+++ RECORDS PROVIDED +++
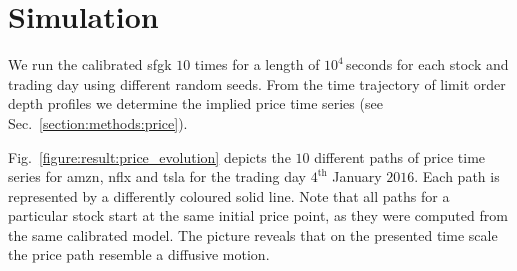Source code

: \documentclass[11pt, a4paper]{thesis}  %
\begin{document}
\section{Simulation}
\label{section:result:simulation}

We run the calibrated \ac{sfgk} $10$ times for a length of $10^4\,$seconds for each stock and trading day using different random seeds. From the time trajectory of limit order depth profiles we determine the implied price time series (see Sec.~\ref{section:methods:price}).

Fig.~\ref{figure:result:price_evolution} depicts the $10$ different paths of price time series for \ac{amzn}, \ac{nflx} and \ac{tsla} for the trading day $4^\textrm{th}$ January $2016$. Each path is represented by a differently coloured solid line. Note that all paths for a particular stock start at the same initial price point, as they were computed from the same calibrated model. The picture reveals that on the presented time scale the price path resemble a diffusive motion. 

\end{document}
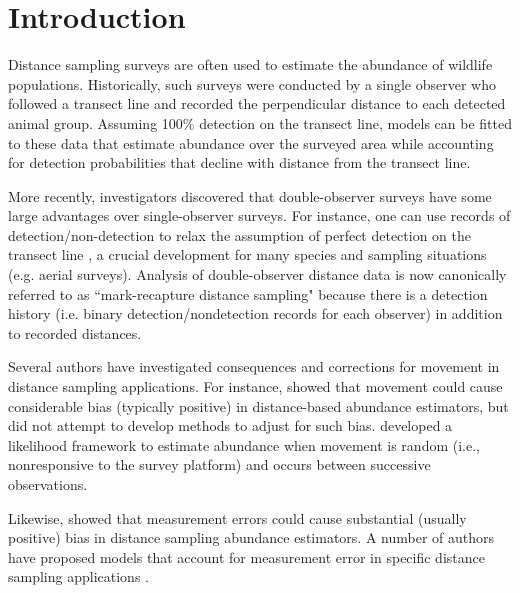 \documentclass[aoas,preprint]{imsart}
\numberwithin{equation}{section}
\theoremstyle{plain}
\begin{document}
\section{Introduction}

Distance sampling surveys \citep{BurnhamEtAl1980,BucklandEtAl2001} are often used to estimate the abundance of wildlife populations.  Historically, such surveys were conducted by a single observer who followed a transect line and recorded the perpendicular distance to each detected animal group.  Assuming 100\% detection on the transect line, models can be fitted to these data that estimate abundance over the surveyed area while accounting for detection probabilities that decline with distance from the transect line.

More recently, investigators discovered that double-observer surveys have some large advantages over single-observer surveys.  For instance, one can use records of detection/non-detection to relax the assumption of perfect detection on the transect line \citep{BorchersEtAl1998}, a crucial development for many species and sampling situations (e.g. aerial surveys).  Analysis of double-observer distance data is now canonically referred to as ``mark-recapture distance sampling" \citep[MRDS; ][]{LaakeBorchers2004} because there is a detection history (i.e. binary detection/nondetection records for each observer) in addition to recorded distances.

Several authors have investigated consequences and corrections for movement in distance sampling applications.  For instance, \citet{GlennieEtAl2015} showed that movement could cause considerable bias (typically positive) in distance-based abundance estimators, but did not attempt to develop methods to adjust for such bias. \citet{HibyLovell1998} developed a likelihood framework to estimate abundance when movement is random (i.e., nonresponsive to the survey platform) and occurs between successive observations.

Likewise, \citet{BorchersEtAl2010} showed that measurement errors could cause substantial (usually positive) bias in distance sampling abundance estimators. A number of authors have proposed models that account for measurement error in specific distance sampling applications \citep[see e.g.][and references therein]{SchwederEtAl1999,BorchersEtAl2010}.
\end{document}
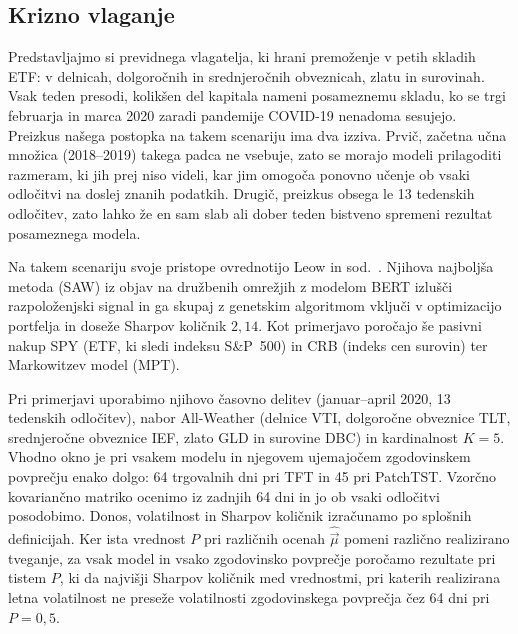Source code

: \documentclass[9pt]{style/friteza}
\begin{document}

\subsection{Krizno vlaganje}\label{sec:leow}

Predstavljajmo si previdnega vlagatelja, ki hrani premoženje v petih skladih ETF: v delnicah, dolgoročnih in srednjeročnih obveznicah, zlatu in surovinah. Vsak teden presodi, kolikšen del kapitala nameni posameznemu skladu, ko se trgi februarja in marca 2020 zaradi pandemije COVID-19 nenadoma sesujejo. Preizkus našega postopka na takem scenariju ima dva izziva. Prvič, začetna učna množica (2018--2019) takega padca ne vsebuje, zato se morajo modeli prilagoditi razmeram, ki jih prej niso videli, kar jim omogoča ponovno učenje ob vsaki odločitvi na doslej znanih podatkih. Drugič, preizkus obsega le 13 tedenskih odločitev, zato lahko že en sam slab ali dober teden bistveno spremeni rezultat posameznega modela.

Na takem scenariju svoje pristope ovrednotijo Leow in sod.~\cite{leow2021}. Njihova najboljša metoda (SAW) iz objav na družbenih omrežjih z modelom BERT izlušči razpoloženjski signal in ga skupaj z genetskim algoritmom vključi v optimizacijo portfelja in doseže Sharpov količnik $2{,}14$. Kot primerjavo poročajo še pasivni nakup SPY (ETF, ki sledi indeksu S\&P~500) in CRB (indeks cen surovin) ter Markowitzev model (MPT).

Pri primerjavi uporabimo njihovo časovno delitev (januar--april 2020, 13 tedenskih odločitev), nabor All-Weather (delnice VTI, dolgoročne obveznice TLT, srednjeročne obveznice IEF, zlato GLD in surovine DBC) in kardinalnost $K=5$. Vhodno okno je pri vsakem modelu in njegovem ujemajočem zgodovinskem povprečju enako dolgo: 64 trgovalnih dni pri TFT in 45 pri PatchTST. Vzorčno kovariančno matriko ocenimo iz zadnjih 64 dni in jo ob vsaki odločitvi posodobimo. Donos, volatilnost in Sharpov količnik izračunamo po splošnih definicijah. Ker ista vrednost $P$ pri različnih ocenah $\hat{\vec{\mu}}$ pomeni različno realizirano tveganje, za vsak model in vsako zgodovinsko povprečje poročamo rezultate pri tistem $P$, ki da najvišji Sharpov količnik med vrednostmi, pri katerih realizirana letna volatilnost ne preseže volatilnosti zgodovinskega povprečja čez 64 dni pri $P=0{,}5$. 
\end{document}
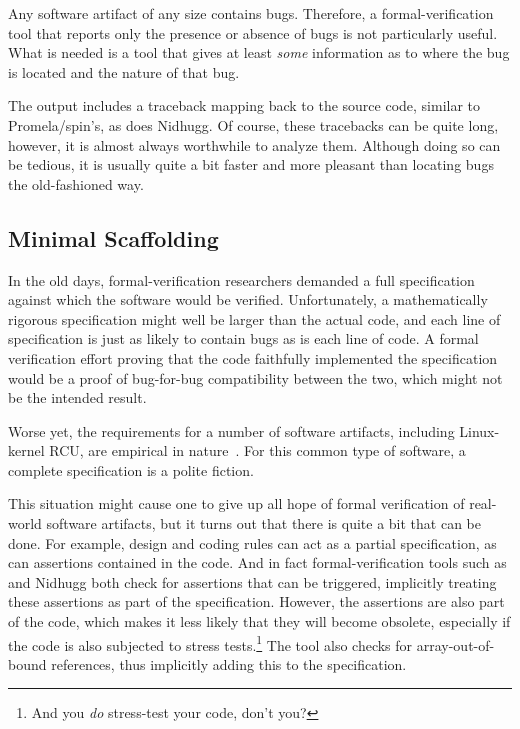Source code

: Any software artifact of any size contains bugs.
Therefore, a formal-verification tool that reports only the
presence or absence of bugs is not particularly useful.
What is needed is a tool that gives at least \emph{some} information
as to where the bug is located and the nature of that bug.

The  output includes a traceback mapping back to the source
code, similar to Promela/spin's, as does Nidhugg.
Of course, these tracebacks can be quite long, however, it is almost
always worthwhile to analyze them.
Although doing so can be tedious, it is usually quite a bit faster
and more pleasant than locating bugs the old-fashioned way.
\fi

\subsection{Minimal Scaffolding}
\label{sec:formal:Minimal Scaffolding}

In the old days, formal-verification researchers demanded a full
specification against which the software would be verified.
Unfortunately, a mathematically rigorous specification might well
be larger than the actual code, and each line of specification
is just as likely to contain bugs as is each line of code.
A formal verification effort proving that the code faithfully
implemented the specification would be a proof of bug-for-bug
compatibility between the two, which might not be the intended
result.

Worse yet, the requirements for a number of software artifacts,
including Linux-kernel RCU, are empirical in
nature~\cite{PaulEMcKenney2015RCUreqts1,PaulEMcKenney2015RCUreqts2,PaulEMcKenney2015RCUreqts3}.
For this common type of software, a complete specification is a
polite fiction.

This situation might cause one to give up all hope of formal verification
of real-world software artifacts, but it turns out that there is
quite a bit that can be done.
For example, design and coding rules can act as a partial specification,
as can assertions contained in the code.
And in fact formal-verification tools such as  and Nidhugg
both check for assertions that can be triggered, implicitly treating
these assertions as part of the specification.
However, the assertions are also part of the code, which makes it less
likely that they will become obsolete, especially if the code is
also subjected to stress tests.\footnote{
	And you \emph{do} stress-test your code, don't you?}
The  tool also checks for array-out-of-bound references,
thus implicitly adding this to the specification.

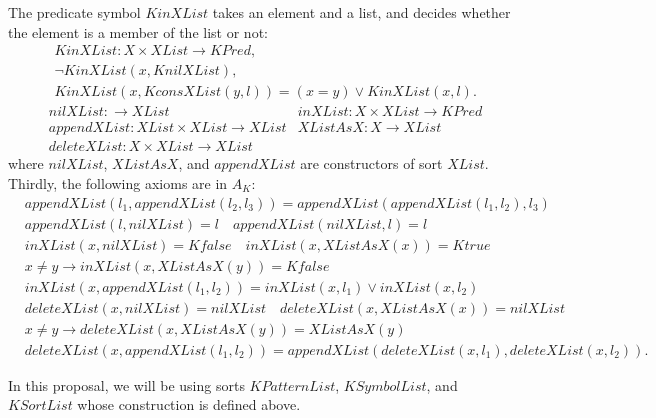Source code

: \documentclass[UTF8,11pt]{article}
\theoremstyle{plain}
\theoremstyle{definition}
\theoremstyle{remark}
\newcommand{\KPred}{\mathit{KPred}}
\newcommand{\Ktrue}{\mathit{Ktrue}}
\newcommand{\Kfalse}{\mathit{Kfalse}}
\newcommand{\XList}{\mathit{XList}}
\newcommand{\KnilXList}{\mathit{KnilXList}}
\newcommand{\KconsXList}{\mathit{KconsXList}}
\newcommand{\KinXList}{\mathit{KinXList}}
\newcommand{\KSortList}{\mathit{KSortList}}
\newcommand{\KSymbolList}{\mathit{KSymbolList}}
\newcommand{\KPatternList}{\mathit{KPatternList}}
\begin{document}
The predicate symbol $\KinXList$ takes an element and a list, and decides whether the element is a member of the list or not:
\begin{align*}
  & \KinXList \colon \mathit{X} \times \XList \to \KPred,
  \\
  & \neg \KinXList(x, \KnilXList),
  \\
  & \KinXList(x, \KconsXList(y, l)) = (x = y) \vee \KinXList(x, l).
\end{align*}
\begin{align*}
&\mathit{nilXList} \colon \to \mathit{XList}
&\mathit{inXList} \colon \mathit{X} \times \mathit{XList} \to \KPred
\\
&\mathit{appendXList} \colon \mathit{XList} \times \mathit{XList} \to 
\mathit{XList}
&\mathit{XListAsX} \colon \mathit{X} \to \mathit{XList}
\\
&\mathit{deleteXList} \colon \mathit{X} \times \mathit{XList} \to \mathit{XList}
\end{align*}
where $\mathit{nilXList}$, $\mathit{XListAsX}$, and $\mathit{appendXList}$ are constructors of sort $\mathit{XList}$.
Thirdly, the following axioms are in $A_K$:
\begin{align*}
&\mathit{appendXList}(l_1, \mathit{appendXList}(l_2, l_3)) = \mathit{appendXList}(\mathit{appendXList}(l_1, l_2), l_3)
\\
&\mathit{appendXList}(l, \mathit{nilXList}) = l
\quad \mathit{appendXList}(\mathit{nilXList}, l) = l
\\
&\mathit{inXList}(x, \mathit{nilXList}) = \Kfalse
\quad \mathit{inXList}(x, \mathit{XListAsX}(x)) = \Ktrue
\\
&x \neq y \to \mathit{inXList}(x, \mathit{XListAsX}(y)) = \Kfalse
\\
&\mathit{inXList}(x, \mathit{appendXList}(l_1, l_2)) = \mathit{inXList}(x, l_1) \vee \mathit{inXList}(x, l_2)
\\
&\mathit{deleteXList}(x, \mathit{nilXList}) = \mathit{nilXList}
\quad \mathit{deleteXList}(x, \mathit{XListAsX}(x)) = \mathit{nilXList}
\\
&x \neq y \to \mathit{deleteXList}(x, \mathit{XListAsX}(y)) = \mathit{XListAsX}(y)
\\
&\mathit{deleteXList}(x, \mathit{appendXList}(l_1, l_2)) = \mathit{appendXList}(\mathit{deleteXList}(x, l_1), \mathit{deleteXList}(x, l_2)).
\end{align*}

In this proposal, we will be using sorts $\KPatternList$, $\KSymbolList$, and $\KSortList$ whose construction is defined above. 
\end{document}
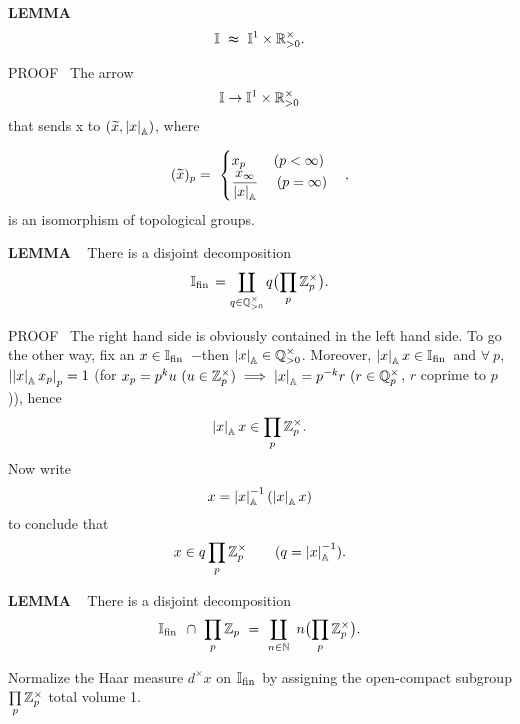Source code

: \vspace{0.1cm}


\begin{x}{\small\bf LEMMA} \ %
\[
\mathbb{I} \ \thickapprox \ \mathbb{I}^1 \times  \mathbb{R}_{>0}^\times.
\]

\vspace{0.1cm}

PROOF \  
The arrow
\[
\mathbb{I} \rightarrow \mathbb{I}^1 \times  \mathbb{R}_{>0}^\times
\]
that sends x to $(\widetilde{x}, \left\vert x\right\vert_{\mathbb{A}})$, where 

\[(\widetilde{x})_p = \ 
\begin{cases}
x_p \quad \quad (p < \infty)\\
\ds\frac{x_\infty}{\abs{x}_\A} \  \quad (p = \infty)
\end{cases}
,\]
is an isomorphism of topological groups.
\end{x}

\vspace{0.1cm}

\begin{x}{\small\bf LEMMA} \ %
There is a disjoint decomposition
\[
\mathbb{I}_{\text{fin}\hspace{0.05cm}} = \coprod_{q \in \mathbb{Q}_{>0}^\times} q\bigl(\prod\limits_p \mathbb{Z}_p^\times\bigr).
\]

\vspace{0.1cm}

PROOF \  The right hand side is obviously contained in the left hand side.  
To go the other way, fix an $x \in \mathbb{I}_{\text{fin}\hspace{0.05cm}}$ $-$then $\left\vert x\right\vert_{\mathbb{A}} \in  \mathbb{Q}_{>0}^\times$.  
Moreover, 
$\left\vert x\right\vert_{\mathbb{A}} x \in \mathbb{I}_{\text{fin}\hspace{0.05cm}}$ and $\forall \ p$, $\left\vert \left\vert x\right\vert_{\mathbb{A}} x_p\right\vert_p = 1$ 
(for $x_p = p^ku \ (u \in \mathbb{Z}_p^\times) \implies \left\vert x\right\vert_{\mathbb{A}} = p^{-k}r  \ (r \in \mathbb{Q}_p^\times$, $r$ coprime to $p$)), hence
\[
\left\vert x\right\vert_{\mathbb{A}} x \in \prod\limits_p \mathbb{Z}_p^\times.
\]
Now write
\[
x = \left\vert x\right\vert_{\mathbb{A}}^{-1} (\left\vert x\right\vert_{\mathbb{A}} x)
\]
to conclude that
\[
x \in q \prod\limits_p \mathbb{Z}_p^\times \qquad (q = \left\vert x\right\vert_{\mathbb{A}}^{-1} ).
\]
\end{x}

\vspace{0.1cm}


\begin{x}{\small\bf LEMMA} \ %
There is a disjoint decomposition
\[
\I_{\fin} \ \cap \ \prod\limits_p \Z_p \ = \ \coprod_{n \in \N} \ n\bigl(\prod\limits_p \Z_p^\times\bigr).
\]
\end{x}

\vspace{0.1cm}


Normalize the Haar measure $d^\times x$ on $\mathbb{I}_{\text{fin}\hspace{0.05cm}}$ by assigning the open-compact subgroup $\prod\limits_p \mathbb{Z}_p^\times$ total volume 1.
\vspace{0.2cm}

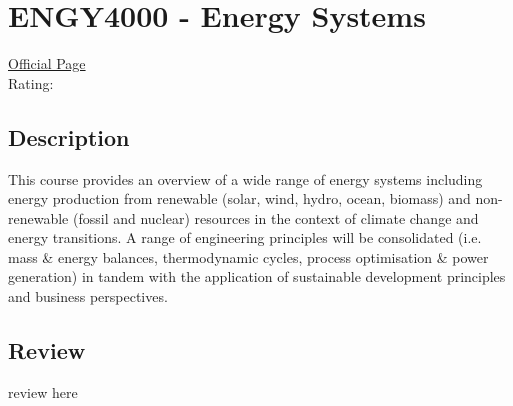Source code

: \hypertarget{ENGY4000}{\section{ENGY4000 - Energy Systems}}

\large
\textcolor{turbo_purple}{\href{https://my.uq.edu.au/programs-courses/course.html?course_code=ENGY4000}{Official Page}} \\
Rating: \cstar\cstar\cstar\cstar\ostar

\normalsize
\subsection*{Description}
This course provides an overview of a wide range of energy systems including energy production from renewable (solar, wind, hydro, ocean, biomass) and non-renewable (fossil and nuclear) resources in the context of climate change and energy transitions.
A range of engineering principles will be consolidated (i.e. mass \& energy balances, thermodynamic cycles, process optimisation \& power generation) in tandem with the application of sustainable development principles and business perspectives.

\subsection*{Review}
review here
+++
- **ACTIVITY**
Copy out, from the listing above, every line that contains the string "specification".

- **RESULT BELOW**
specification against which the software would be verified.
Unfortunately, a mathematically rigorous specification might well
be larger than the actual code, and each line of specification
implemented the specification would be a proof of bug-for-bug
For this common type of software, a complete specification is a
For example, design and coding rules can act as a partial specification,
these assertions as part of the specification.
thus implicitly adding this to the specification.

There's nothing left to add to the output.